While researching material for this installment, I (literally) dug up my own personal time capsules buried in my closet: my high school year books.
Amid the craze of “High School Musical” and “Facebook,” I opened the cover of my senior edition as the high school we remember reached out to me in a way those things cannot. I gazed at the ephemeral moments captured on each glossy page. It was satisfying to hold the book again. I could almost hear the pep rally cheers and slamming lockers, smell the illicit smoke lingering in the girls’ room, and feel the crowded hallways as we bustled to classes. But the most fun of all was reading the inscriptions – the graffiti that captured the essence of our generation better than any senior portrait.
Just to give you a hint as to my age, the cover of this yearbook says “1972”.
I am lucky to have graduated at all after being sent home so frequently for violating the dress code of the era: “NO double seams on the jeans.” To me and my fringe-wearing pals this was blasphemy!
But on yearbook day the caste system and the rules seemed to dissolve into oblivion as faculty and friends, jocks and nerds, hippies, prom queens, class presidents and class clowns, all came together with Bic in hand to indelibly compose our most profound thoughts for posterity. Even the teachers gave up precious class time for us to pass books and pens back and forth.
Remember the white pen that had four different colored cartridges in one ? It was perfect for yearbook writing. Some compositions needed much deciphering while others were short and sweet. Friends who only signed a first name assumed they would not be forgotten many were.
I giggled to discover so many things about myself: I am a *Cool Capricorn*, a great friend, wonderful person, both *tough* and *sharp* (remember that slang?) and have an A-1 personality. I was asked to remember moments from Algebra, English, Gym, Latin and Geometry as well as a swimming dance of which I have no recollection. I seem to have repressed that choreography!

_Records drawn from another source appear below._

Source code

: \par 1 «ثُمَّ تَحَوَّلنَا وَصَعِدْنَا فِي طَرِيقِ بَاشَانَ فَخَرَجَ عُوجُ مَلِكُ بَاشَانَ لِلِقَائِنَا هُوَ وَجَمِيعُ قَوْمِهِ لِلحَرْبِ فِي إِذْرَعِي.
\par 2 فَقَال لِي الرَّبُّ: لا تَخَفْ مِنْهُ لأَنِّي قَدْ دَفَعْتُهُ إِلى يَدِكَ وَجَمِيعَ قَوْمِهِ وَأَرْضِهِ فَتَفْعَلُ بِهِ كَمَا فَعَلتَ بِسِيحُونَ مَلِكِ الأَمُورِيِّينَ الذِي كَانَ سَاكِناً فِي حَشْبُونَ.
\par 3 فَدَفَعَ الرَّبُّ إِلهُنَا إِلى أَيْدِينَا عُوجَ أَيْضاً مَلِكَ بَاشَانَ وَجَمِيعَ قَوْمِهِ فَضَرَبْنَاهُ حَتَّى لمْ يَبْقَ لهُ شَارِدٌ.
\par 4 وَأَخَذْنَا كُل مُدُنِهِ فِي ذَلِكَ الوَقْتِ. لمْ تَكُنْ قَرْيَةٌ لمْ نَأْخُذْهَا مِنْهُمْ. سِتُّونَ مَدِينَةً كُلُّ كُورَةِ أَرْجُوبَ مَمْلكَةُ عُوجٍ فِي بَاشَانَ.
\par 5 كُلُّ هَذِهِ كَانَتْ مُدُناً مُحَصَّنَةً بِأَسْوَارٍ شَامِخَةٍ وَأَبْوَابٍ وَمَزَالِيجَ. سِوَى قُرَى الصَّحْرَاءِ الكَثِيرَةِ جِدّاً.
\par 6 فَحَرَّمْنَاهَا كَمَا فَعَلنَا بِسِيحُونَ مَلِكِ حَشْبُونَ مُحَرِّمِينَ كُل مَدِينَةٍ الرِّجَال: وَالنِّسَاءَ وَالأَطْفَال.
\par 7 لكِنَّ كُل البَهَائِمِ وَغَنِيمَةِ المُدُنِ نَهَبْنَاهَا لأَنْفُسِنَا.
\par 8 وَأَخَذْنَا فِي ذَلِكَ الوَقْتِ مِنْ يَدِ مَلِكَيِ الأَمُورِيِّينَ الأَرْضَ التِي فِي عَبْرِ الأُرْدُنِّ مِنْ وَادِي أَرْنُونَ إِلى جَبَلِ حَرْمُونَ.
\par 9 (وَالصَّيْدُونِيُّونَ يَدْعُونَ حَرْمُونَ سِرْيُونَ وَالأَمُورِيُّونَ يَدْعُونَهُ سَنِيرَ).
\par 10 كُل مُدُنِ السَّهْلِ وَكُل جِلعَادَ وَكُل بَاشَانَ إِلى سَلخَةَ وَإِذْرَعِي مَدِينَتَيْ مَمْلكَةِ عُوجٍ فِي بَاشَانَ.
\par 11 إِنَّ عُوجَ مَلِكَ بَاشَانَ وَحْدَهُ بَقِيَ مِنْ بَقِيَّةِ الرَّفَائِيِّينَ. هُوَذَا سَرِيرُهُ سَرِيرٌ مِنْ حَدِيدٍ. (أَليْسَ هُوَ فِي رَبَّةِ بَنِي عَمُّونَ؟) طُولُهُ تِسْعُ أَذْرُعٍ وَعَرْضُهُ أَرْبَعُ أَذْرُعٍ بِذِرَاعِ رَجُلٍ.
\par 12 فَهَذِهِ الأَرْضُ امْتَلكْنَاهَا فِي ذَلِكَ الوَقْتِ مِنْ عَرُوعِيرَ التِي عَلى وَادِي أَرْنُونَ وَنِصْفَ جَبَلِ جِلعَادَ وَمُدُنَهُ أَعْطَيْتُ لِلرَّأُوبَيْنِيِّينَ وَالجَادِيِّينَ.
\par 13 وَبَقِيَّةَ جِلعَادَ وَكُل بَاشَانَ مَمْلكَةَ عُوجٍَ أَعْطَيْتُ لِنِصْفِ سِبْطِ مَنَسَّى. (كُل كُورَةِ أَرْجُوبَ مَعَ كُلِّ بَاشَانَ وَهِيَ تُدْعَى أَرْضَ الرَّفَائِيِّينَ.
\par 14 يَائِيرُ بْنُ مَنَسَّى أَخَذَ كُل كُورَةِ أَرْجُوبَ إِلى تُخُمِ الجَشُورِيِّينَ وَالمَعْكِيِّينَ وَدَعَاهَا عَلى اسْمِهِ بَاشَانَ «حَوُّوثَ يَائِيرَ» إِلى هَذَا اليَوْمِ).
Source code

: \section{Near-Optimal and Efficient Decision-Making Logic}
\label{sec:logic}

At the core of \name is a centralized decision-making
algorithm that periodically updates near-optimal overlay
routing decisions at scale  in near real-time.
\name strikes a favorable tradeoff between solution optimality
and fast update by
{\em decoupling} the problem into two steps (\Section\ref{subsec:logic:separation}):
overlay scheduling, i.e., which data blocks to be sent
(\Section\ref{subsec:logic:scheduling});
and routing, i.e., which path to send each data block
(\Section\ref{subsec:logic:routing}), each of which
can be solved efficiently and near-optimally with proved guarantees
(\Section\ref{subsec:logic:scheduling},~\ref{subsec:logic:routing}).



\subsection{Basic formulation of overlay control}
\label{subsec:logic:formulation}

I can only imagine why!
One boy I had known since grade school declared his love and another confirmed my phone number to ask me out on a date, too shy to do it to my face.
Some original thinkers wrote in circles, others in squares. Many drew little pictures. Peace signs were everywhere. There were the clichés like: Don’t ever change, keep smiling, and I’ll never forget you. One young thespian waxed poetic with a quote from the Bard himself.

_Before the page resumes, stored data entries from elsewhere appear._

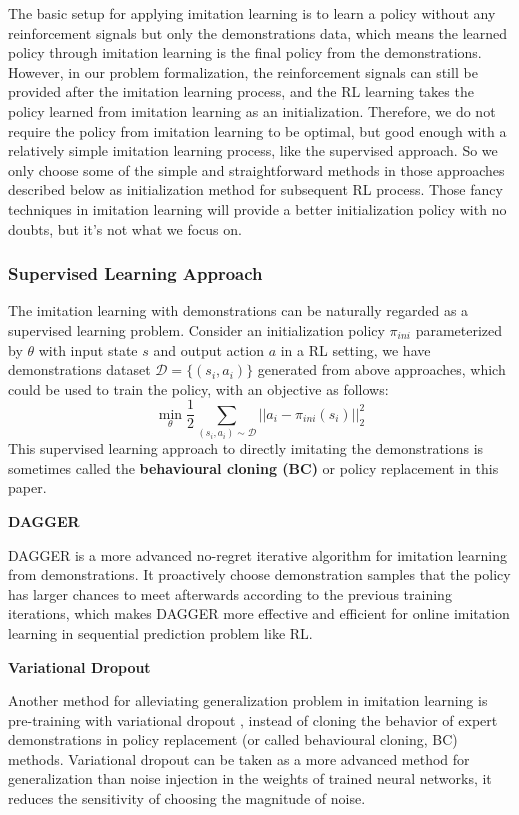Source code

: \documentclass{article}
\begin{document}
The basic setup for applying imitation learning is to learn a policy without any reinforcement signals but only the demonstrations data, which means the learned policy through imitation learning is the final policy from the demonstrations. However, in our problem formalization, the reinforcement signals can still be provided after the imitation learning process, and the RL learning takes the policy learned from imitation learning as an initialization. Therefore, we do not require the policy from imitation learning to be optimal, but good enough with a relatively simple imitation learning process, like the supervised approach. So we only choose some of the simple and straightforward methods in those approaches described below as initialization method for subsequent RL process. Those fancy techniques in imitation learning will provide a better initialization policy with no doubts, but it's not what we focus on.

\subsubsection{Supervised Learning Approach}
The imitation learning with demonstrations can be naturally regarded as a supervised learning problem. Consider an initialization policy $\pi_{ini}$ parameterized by $\theta$ with input state $s$ and output action $a$ in a RL setting, we have demonstrations dataset $\mathcal{D} = \{(s_i, a_i)\}$ generated from above approaches, which could be used to train the policy, with an objective as follows:
\begin{equation}
\label{equ:bc}
    \min_{\theta}\frac{1}{2}\sum_{(s_i, a_i)\sim \mathcal{D}}||a_i- \pi_{ini}(s_i)||^2_2
\end{equation}
This supervised learning approach to directly imitating the demonstrations is sometimes called the \textbf{behavioural cloning (BC)} or policy replacement in this paper.

\textbf{DAGGER}

DAGGER \cite{ross2011reduction} is a more advanced no-regret iterative algorithm for imitation learning from demonstrations. It proactively choose demonstration samples that the policy has larger chances to meet afterwards according to the previous training iterations, which makes DAGGER more effective and efficient for online imitation learning in sequential prediction problem like RL.

\textbf{Variational Dropout}

Another method for alleviating generalization problem in imitation learning is pre-training with variational dropout \cite{blau2018improving}, instead of cloning the behavior of expert demonstrations in policy replacement (or called behavioural cloning, BC) methods. Variational dropout \cite{molchanov2017variational} can be taken as a more advanced method for generalization than noise injection in the weights of trained neural networks, it reduces the sensitivity of choosing the magnitude of noise.
\end{document}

I found myself wiping away tears of laughter as well as one or two shed from a bittersweet remembrance. Whether you loved or hated high school, the archive of this rite of passage that I held in my hand was a chronicle of the time in which we lived and learned so very much.
And speaking of learning, one last entry I noticed was on the page of my favorite English teacher. Most teachers just signed their names but she penned these words, “Good Luck in your future endeavors at college and remember the best is yet to come.” I believe she is correct.